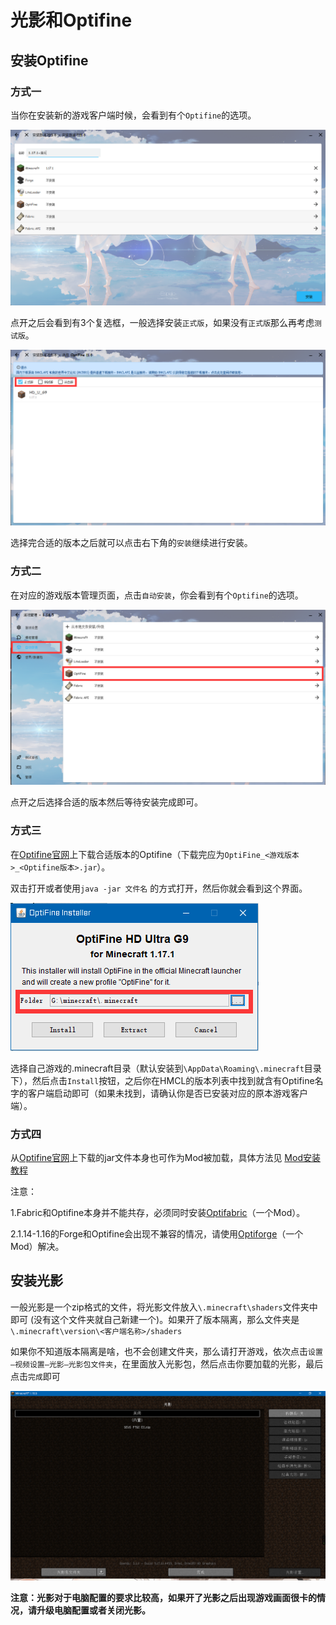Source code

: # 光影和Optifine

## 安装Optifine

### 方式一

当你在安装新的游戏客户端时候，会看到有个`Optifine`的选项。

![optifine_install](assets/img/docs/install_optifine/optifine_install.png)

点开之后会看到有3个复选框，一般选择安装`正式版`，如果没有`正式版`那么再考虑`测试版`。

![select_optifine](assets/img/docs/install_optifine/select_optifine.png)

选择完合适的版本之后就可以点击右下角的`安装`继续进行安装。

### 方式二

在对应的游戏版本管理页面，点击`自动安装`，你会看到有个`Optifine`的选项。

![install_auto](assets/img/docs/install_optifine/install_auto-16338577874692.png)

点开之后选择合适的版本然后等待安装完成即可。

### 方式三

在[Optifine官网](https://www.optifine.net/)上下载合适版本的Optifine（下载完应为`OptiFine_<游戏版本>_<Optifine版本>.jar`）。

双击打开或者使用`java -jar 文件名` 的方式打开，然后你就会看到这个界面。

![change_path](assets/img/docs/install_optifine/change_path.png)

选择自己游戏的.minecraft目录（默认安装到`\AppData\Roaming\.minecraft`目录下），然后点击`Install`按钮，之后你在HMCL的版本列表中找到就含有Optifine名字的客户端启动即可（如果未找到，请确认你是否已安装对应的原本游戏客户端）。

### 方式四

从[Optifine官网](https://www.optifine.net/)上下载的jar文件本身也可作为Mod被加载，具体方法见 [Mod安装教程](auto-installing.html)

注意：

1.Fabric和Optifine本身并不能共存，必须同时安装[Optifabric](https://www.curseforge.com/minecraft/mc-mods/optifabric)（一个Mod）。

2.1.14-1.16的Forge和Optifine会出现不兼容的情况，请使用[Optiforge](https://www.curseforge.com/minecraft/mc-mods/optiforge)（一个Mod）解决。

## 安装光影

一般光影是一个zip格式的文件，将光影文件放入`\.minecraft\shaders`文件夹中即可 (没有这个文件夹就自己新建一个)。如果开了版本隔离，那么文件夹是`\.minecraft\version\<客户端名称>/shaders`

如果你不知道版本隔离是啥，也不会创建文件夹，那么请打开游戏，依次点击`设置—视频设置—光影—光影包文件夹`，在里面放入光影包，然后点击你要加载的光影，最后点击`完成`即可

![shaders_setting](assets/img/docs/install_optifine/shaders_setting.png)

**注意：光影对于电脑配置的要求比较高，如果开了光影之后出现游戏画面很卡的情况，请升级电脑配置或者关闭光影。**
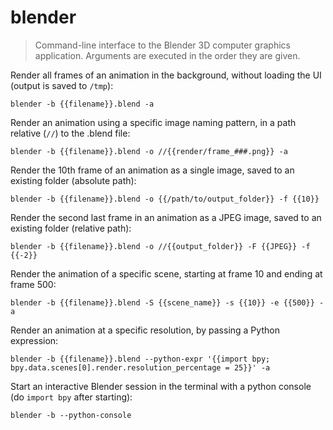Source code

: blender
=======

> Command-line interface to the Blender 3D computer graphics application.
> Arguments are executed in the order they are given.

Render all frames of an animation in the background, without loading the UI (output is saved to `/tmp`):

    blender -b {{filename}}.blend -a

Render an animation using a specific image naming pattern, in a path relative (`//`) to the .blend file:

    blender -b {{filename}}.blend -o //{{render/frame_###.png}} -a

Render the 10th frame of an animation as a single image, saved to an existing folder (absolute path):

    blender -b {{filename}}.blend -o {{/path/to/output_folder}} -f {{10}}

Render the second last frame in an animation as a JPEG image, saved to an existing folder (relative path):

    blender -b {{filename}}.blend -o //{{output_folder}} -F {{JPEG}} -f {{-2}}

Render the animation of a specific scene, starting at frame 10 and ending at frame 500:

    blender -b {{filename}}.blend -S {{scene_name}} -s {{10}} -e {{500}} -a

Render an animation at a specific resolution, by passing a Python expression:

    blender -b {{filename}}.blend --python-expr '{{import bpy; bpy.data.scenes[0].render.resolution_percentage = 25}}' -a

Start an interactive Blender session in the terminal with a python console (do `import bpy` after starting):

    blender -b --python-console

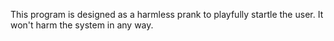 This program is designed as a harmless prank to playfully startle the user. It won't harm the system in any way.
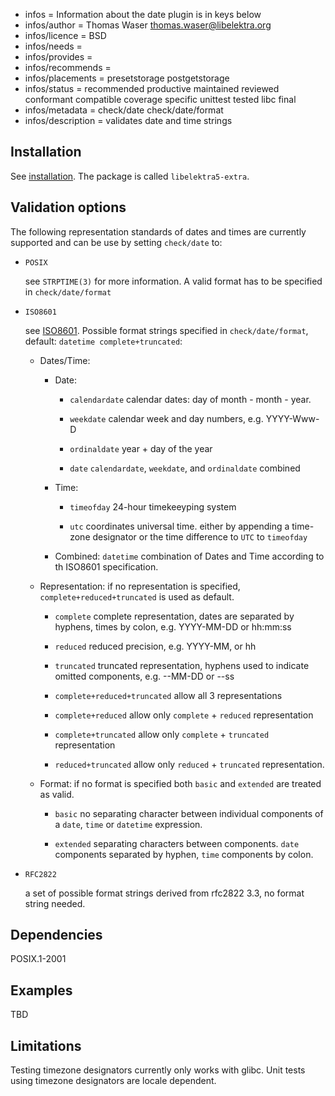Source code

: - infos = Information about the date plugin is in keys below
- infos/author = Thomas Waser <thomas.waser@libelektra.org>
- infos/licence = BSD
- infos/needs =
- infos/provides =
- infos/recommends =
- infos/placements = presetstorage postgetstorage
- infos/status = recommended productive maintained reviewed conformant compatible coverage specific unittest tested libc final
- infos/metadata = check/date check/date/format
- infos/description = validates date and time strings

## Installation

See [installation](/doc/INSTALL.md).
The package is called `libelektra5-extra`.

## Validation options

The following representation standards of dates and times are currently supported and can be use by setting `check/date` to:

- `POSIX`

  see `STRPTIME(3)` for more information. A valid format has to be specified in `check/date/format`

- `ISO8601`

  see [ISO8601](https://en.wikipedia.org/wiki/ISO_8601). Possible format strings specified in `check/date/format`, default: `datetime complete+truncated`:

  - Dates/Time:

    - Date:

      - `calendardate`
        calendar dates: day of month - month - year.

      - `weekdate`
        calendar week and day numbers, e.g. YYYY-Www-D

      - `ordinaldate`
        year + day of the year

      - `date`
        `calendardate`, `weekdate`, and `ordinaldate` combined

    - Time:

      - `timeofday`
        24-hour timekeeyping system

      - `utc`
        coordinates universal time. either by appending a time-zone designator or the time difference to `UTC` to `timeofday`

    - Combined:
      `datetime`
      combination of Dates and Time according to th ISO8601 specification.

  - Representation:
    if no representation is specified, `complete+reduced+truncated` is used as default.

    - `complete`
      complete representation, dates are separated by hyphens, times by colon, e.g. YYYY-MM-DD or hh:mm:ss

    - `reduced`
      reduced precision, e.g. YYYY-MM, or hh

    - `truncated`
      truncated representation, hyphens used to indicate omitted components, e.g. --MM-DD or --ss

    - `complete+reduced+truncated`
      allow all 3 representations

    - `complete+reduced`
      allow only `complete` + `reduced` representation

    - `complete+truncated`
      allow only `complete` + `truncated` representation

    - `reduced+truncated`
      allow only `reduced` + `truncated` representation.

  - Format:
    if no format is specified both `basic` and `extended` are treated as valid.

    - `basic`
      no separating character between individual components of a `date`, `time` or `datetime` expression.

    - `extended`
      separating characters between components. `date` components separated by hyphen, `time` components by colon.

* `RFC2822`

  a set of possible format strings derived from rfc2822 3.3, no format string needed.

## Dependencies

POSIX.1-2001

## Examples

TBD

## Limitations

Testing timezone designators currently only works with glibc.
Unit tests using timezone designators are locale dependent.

...

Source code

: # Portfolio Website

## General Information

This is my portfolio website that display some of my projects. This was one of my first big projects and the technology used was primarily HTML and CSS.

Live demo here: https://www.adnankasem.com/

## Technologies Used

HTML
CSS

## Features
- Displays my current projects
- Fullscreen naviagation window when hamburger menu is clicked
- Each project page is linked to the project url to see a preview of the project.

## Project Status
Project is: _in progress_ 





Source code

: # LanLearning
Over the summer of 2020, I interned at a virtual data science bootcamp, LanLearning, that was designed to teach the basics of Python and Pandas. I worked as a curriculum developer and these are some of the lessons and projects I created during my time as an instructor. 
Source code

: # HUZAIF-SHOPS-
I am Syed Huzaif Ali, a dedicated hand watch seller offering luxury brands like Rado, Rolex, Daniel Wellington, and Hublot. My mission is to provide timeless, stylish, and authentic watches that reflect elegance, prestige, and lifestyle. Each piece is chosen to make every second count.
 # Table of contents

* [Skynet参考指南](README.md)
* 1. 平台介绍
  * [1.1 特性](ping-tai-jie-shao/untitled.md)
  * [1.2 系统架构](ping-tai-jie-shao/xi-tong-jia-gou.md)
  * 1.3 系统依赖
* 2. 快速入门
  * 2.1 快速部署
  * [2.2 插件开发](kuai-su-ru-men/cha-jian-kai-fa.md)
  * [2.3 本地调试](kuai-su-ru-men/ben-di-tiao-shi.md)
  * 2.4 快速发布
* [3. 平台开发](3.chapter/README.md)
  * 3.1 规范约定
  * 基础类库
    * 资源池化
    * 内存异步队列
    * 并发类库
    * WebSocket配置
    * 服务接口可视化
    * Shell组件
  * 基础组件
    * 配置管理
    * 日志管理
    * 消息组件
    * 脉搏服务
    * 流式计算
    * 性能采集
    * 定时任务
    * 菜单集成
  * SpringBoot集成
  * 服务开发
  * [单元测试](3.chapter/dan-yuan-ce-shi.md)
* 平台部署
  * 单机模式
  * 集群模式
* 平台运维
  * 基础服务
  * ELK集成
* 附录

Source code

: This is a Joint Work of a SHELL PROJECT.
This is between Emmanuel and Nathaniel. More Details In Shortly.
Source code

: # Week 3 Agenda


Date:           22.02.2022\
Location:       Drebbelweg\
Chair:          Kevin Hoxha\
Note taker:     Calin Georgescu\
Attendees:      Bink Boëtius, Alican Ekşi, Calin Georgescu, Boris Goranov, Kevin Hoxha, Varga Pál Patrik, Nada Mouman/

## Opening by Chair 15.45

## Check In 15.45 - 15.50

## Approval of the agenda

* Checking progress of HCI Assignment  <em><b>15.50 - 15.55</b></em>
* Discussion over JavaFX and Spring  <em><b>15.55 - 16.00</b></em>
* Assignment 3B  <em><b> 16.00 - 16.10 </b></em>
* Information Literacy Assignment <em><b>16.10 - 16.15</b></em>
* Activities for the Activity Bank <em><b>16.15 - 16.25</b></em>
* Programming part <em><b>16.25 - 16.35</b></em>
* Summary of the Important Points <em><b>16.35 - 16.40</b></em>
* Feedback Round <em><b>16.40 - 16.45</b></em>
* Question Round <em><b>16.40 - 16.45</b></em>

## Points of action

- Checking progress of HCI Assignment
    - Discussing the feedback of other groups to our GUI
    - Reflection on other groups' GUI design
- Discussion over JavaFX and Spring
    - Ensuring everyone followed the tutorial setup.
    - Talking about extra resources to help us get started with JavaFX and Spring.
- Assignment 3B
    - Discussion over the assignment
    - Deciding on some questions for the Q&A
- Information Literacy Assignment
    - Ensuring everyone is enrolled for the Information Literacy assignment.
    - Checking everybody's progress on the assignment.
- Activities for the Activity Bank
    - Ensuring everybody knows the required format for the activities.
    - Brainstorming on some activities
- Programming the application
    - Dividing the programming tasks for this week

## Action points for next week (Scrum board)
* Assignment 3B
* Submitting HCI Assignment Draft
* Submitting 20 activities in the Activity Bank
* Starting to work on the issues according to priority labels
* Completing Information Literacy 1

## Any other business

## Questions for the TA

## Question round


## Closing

● **What the task asks**
Only one stretch of the entries above is wanted: the lines from the one containing "truncated representation, hyphens" through the one containing "## Limitations". Please reproduce it exactly.

● **Exercise solution**
      truncated representation, hyphens used to indicate omitted components, e.g. --MM-DD or --ss

    - `complete+reduced+truncated`
      allow all 3 representations

    - `complete+reduced`
      allow only `complete` + `reduced` representation

    - `complete+truncated`
      allow only `complete` + `truncated` representation

    - `reduced+truncated`
      allow only `reduced` + `truncated` representation.

  - Format:
    if no format is specified both `basic` and `extended` are treated as valid.

    - `basic`
      no separating character between individual components of a `date`, `time` or `datetime` expression.

    - `extended`
      separating characters between components. `date` components separated by hyphen, `time` components by colon.

* `RFC2822`

  a set of possible format strings derived from rfc2822 3.3, no format string needed.

## Dependencies

POSIX.1-2001

## Examples

TBD

## Limitations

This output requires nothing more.